**WHAT THIS TASK INVOLVES:** Please copy all of the data that follows exactly, leaving any pictures out.
BEGIN DATA SHOWN
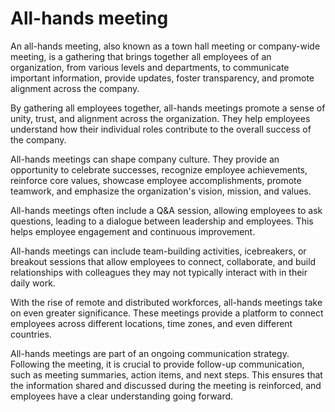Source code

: # All-hands meeting

An all-hands meeting, also known as a town hall meeting or company-wide meeting, is a gathering that brings together all employees of an organization, from various levels and departments, to communicate important information, provide updates, foster transparency, and promote alignment across the company. 

By gathering all employees together, all-hands meetings promote a sense of unity, trust, and alignment across the organization. They help employees understand how their individual roles contribute to the overall success of the company. 

All-hands meetings can shape company culture. They provide an opportunity to celebrate successes, recognize employee achievements, reinforce core values, showcase employee accomplishments, promote teamwork, and emphasize the organization's vision, mission, and values.

All-hands meetings often include a Q&A session, allowing employees to ask questions, leading to a dialogue between leadership and employees. This helps employee engagement and continuous improvement.

All-hands meetings can include team-building activities, icebreakers, or breakout sessions that allow employees to connect, collaborate, and build relationships with colleagues they may not typically interact with in their daily work.

With the rise of remote and distributed workforces, all-hands meetings take on even greater significance. These meetings provide a platform to connect employees across different locations, time zones, and even different countries.

All-hands meetings are part of an ongoing communication strategy. Following the meeting, it is crucial to provide follow-up communication, such as meeting summaries, action items, and next steps. This ensures that the information shared and discussed during the meeting is reinforced, and employees have a clear understanding going forward.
END DATA SHOWN
**SOLUTION TO THE EXERCISE:**
Source code

: # All-hands meeting

An all-hands meeting, also known as a town hall meeting or company-wide meeting, is a gathering that brings together all employees of an organization, from various levels and departments, to communicate important information, provide updates, foster transparency, and promote alignment across the company. 

By gathering all employees together, all-hands meetings promote a sense of unity, trust, and alignment across the organization. They help employees understand how their individual roles contribute to the overall success of the company. 

All-hands meetings can shape company culture. They provide an opportunity to celebrate successes, recognize employee achievements, reinforce core values, showcase employee accomplishments, promote teamwork, and emphasize the organization's vision, mission, and values.

All-hands meetings often include a Q&A session, allowing employees to ask questions, leading to a dialogue between leadership and employees. This helps employee engagement and continuous improvement.

All-hands meetings can include team-building activities, icebreakers, or breakout sessions that allow employees to connect, collaborate, and build relationships with colleagues they may not typically interact with in their daily work.

With the rise of remote and distributed workforces, all-hands meetings take on even greater significance. These meetings provide a platform to connect employees across different locations, time zones, and even different countries.

All-hands meetings are part of an ongoing communication strategy. Following the meeting, it is crucial to provide follow-up communication, such as meeting summaries, action items, and next steps. This ensures that the information shared and discussed during the meeting is reinforced, and employees have a clear understanding going forward.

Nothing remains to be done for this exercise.